20 millions de déplacés par an

Ce phénomène est loin d'être isolé. Depuis 2008, chaque année 20 millions de personnes dans le monde sont contraintes de fuir des ouragans, des inondations ou des sécheresses. BFMTV s'est entretenu dans les allées de la COP21 avec Hindou Oumarou Ibrahim, négociatrice tchadienne et porte-voix des peuples sahéliens.

"La rareté des ressources naturelles fait que les populations se rabattent sur le peu de ressources qui restent et ça créé des conflits interhumains, des conflits intercommunautaires et des conflits inter-Etats", explique-t-elle.

"Ces familles qui vivaient de l'agriculture aujourd'hui ne peuvent plus vivre de l'agriculture a cause notamment de la dégradation des sols. Elles vont d'abord essayer de migrer vers les villes. Parfois, si elles ne trouvent pas un emploi ou des conditions de vue satisfaisantes en villes, elles vont tenter de migrer vers l'Europe pour celles qui ont le plus de moyens, ou vers des pays du Maghreb", développe François Gemenne.

Le réchauffement "annonce des conflits comme la nuée porte l'orage"

"D’ici à 2020, 60 millions de personnes pourraient migrer des parties dégradées de l’Afrique sub-saharienne vers l’Afrique du Nord et l’Europe", estime Monique Barbut, secrétaire exécutive de la Convention des Nations unies sur la lutte contre la Désertification (CNULD). Une préoccupation qui est au cœur de la COP21.

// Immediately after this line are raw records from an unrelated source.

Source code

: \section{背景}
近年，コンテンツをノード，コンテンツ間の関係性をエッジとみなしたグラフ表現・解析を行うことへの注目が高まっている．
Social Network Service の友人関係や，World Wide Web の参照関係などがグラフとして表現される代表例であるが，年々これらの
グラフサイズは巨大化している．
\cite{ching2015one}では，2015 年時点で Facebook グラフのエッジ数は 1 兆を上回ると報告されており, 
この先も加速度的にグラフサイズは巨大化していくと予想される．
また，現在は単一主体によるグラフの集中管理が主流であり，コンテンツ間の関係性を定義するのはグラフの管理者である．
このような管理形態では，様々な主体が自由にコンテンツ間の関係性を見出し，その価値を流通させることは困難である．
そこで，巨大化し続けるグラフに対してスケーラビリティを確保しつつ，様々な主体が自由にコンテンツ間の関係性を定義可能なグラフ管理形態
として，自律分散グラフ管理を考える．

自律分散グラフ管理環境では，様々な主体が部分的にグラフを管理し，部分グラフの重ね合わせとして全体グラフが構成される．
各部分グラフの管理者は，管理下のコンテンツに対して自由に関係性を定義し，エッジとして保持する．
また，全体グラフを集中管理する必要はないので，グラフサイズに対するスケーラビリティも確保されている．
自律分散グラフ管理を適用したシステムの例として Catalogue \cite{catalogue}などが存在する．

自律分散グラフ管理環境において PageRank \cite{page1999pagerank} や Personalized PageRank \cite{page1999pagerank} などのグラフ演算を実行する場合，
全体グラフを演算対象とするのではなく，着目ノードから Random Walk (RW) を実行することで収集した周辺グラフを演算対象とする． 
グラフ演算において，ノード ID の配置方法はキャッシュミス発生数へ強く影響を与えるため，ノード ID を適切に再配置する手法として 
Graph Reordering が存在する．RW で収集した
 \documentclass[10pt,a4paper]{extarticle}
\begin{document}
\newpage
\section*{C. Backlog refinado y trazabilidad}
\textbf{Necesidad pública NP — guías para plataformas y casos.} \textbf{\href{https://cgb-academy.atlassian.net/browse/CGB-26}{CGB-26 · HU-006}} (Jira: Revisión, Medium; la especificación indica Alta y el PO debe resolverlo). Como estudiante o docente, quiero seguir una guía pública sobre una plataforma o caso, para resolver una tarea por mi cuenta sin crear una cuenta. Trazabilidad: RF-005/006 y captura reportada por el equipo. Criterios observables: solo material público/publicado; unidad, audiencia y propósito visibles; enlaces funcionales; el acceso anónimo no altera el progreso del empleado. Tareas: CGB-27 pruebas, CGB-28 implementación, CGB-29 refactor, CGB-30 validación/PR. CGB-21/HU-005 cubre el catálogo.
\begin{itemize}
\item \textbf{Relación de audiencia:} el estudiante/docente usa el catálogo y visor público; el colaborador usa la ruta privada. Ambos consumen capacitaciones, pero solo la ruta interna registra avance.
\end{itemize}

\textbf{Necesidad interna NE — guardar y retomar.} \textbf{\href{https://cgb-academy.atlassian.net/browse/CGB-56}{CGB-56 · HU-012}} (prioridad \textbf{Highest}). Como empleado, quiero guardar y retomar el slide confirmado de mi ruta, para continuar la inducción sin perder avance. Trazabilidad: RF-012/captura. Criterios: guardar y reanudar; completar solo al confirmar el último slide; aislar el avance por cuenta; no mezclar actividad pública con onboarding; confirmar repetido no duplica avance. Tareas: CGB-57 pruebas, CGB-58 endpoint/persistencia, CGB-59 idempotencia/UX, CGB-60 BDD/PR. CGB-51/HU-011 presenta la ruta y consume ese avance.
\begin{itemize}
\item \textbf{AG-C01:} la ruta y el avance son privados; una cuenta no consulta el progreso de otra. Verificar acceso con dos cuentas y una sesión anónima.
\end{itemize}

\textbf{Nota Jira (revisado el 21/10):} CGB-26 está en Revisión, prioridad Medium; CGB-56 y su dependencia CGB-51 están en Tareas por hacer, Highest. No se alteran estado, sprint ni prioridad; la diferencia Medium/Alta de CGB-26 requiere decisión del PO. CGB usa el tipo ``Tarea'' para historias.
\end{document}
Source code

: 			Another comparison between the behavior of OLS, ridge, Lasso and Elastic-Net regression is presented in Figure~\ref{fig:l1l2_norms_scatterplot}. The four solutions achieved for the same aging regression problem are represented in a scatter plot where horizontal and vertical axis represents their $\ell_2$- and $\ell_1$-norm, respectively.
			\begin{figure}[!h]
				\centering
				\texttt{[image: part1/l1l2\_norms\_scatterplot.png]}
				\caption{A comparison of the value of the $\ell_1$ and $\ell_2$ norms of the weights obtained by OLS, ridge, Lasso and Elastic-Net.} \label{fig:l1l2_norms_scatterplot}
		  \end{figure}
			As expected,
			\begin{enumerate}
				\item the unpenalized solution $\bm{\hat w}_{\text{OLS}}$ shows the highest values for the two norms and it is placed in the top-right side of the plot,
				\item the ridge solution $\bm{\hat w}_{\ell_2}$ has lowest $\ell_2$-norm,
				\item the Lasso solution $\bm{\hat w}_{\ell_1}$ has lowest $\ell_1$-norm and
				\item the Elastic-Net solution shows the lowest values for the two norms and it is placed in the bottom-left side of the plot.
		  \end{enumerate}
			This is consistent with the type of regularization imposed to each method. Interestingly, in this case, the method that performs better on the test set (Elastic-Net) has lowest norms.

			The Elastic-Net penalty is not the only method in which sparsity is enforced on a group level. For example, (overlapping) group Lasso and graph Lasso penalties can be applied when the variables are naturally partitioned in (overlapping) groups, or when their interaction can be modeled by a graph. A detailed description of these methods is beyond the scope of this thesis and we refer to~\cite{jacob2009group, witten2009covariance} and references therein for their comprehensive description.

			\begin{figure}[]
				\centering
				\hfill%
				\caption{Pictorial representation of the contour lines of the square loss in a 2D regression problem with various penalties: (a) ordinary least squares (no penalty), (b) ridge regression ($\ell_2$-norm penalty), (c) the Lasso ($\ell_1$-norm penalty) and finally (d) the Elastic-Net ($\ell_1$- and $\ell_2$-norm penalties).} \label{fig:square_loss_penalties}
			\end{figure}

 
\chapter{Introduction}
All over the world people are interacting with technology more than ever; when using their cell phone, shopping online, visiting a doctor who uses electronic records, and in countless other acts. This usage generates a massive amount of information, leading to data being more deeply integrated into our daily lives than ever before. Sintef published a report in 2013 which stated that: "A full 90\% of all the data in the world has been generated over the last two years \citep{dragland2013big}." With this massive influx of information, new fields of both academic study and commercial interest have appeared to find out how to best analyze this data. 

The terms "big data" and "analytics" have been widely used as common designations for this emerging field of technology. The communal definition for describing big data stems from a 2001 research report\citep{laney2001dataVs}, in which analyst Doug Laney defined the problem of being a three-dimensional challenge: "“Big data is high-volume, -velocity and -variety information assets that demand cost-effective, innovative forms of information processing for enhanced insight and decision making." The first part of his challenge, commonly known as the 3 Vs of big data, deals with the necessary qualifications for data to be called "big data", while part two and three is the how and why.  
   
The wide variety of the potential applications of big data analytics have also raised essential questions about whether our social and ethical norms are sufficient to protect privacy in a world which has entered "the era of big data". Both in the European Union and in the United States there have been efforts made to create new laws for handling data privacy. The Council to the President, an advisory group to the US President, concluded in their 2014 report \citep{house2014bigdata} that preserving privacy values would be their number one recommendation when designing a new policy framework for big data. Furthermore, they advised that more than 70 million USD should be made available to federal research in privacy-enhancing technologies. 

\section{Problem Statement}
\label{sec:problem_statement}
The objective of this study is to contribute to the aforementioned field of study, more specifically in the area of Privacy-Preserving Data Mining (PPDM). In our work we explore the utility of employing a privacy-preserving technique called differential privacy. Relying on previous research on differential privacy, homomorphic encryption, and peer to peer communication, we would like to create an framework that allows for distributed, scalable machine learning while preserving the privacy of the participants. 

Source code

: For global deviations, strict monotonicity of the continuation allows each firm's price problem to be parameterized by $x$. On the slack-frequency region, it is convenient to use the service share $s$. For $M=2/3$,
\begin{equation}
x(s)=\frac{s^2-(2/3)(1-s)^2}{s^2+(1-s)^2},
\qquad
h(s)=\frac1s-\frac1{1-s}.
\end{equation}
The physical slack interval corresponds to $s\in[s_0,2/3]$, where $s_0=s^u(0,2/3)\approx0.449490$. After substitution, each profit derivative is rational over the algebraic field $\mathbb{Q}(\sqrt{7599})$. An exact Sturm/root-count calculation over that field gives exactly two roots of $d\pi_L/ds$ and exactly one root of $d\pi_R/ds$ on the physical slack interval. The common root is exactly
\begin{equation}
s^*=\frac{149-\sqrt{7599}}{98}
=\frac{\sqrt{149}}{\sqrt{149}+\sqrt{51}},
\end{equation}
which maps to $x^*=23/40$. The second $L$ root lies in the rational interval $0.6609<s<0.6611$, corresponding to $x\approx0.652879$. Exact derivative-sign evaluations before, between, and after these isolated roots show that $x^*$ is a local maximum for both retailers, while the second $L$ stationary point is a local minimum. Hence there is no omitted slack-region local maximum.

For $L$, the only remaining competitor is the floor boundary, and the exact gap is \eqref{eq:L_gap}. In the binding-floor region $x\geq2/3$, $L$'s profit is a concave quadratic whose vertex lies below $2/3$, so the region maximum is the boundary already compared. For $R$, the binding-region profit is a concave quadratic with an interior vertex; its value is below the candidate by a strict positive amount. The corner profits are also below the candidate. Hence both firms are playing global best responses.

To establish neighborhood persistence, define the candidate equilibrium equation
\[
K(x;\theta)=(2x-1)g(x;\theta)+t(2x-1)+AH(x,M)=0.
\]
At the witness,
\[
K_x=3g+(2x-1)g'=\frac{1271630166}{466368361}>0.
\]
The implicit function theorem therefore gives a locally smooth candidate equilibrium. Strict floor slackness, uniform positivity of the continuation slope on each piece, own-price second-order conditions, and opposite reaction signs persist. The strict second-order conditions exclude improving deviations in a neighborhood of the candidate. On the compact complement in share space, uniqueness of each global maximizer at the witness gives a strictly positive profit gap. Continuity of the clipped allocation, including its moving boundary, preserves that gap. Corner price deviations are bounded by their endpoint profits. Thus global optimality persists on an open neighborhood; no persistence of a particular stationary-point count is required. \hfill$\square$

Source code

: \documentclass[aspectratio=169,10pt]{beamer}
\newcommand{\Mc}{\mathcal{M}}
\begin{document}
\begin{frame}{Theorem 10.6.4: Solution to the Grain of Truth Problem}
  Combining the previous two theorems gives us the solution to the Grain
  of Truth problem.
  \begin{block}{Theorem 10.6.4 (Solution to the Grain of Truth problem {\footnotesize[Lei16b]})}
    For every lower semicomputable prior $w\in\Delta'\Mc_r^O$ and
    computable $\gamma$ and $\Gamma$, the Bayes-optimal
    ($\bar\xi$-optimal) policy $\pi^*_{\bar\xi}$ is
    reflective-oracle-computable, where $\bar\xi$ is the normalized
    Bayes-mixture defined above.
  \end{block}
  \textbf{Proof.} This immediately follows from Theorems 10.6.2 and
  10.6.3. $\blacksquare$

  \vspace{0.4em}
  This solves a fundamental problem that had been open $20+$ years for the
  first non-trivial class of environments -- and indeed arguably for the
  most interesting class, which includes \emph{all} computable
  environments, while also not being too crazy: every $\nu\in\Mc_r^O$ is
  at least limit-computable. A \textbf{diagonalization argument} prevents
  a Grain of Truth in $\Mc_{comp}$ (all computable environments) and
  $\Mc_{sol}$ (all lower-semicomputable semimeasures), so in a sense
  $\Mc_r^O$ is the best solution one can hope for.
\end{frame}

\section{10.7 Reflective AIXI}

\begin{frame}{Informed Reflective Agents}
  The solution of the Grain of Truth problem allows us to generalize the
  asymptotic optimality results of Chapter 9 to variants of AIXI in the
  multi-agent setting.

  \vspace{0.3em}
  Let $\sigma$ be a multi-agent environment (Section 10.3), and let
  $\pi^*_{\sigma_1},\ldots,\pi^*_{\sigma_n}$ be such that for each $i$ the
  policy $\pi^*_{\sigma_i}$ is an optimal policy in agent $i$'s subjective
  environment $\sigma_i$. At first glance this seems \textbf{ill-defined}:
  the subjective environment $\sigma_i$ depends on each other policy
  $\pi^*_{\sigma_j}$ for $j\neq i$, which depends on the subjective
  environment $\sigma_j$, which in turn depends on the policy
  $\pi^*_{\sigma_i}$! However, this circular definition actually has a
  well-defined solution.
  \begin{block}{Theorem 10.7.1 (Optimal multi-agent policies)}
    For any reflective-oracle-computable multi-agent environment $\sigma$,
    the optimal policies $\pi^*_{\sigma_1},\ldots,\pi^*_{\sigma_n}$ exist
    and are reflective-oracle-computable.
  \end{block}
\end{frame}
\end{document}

"Ce qui est en cause avec cette conférence sur le climat, c'est la paix", a déclaré François Hollande dans son discours d'ouverture du sommet. Il a prévenu que le réchauffement "annonce des conflits comme la nuée porte l'orage" et "provoque des migrations qui jettent sur les routes plus de réfugiés que n'en génèrent les guerres ".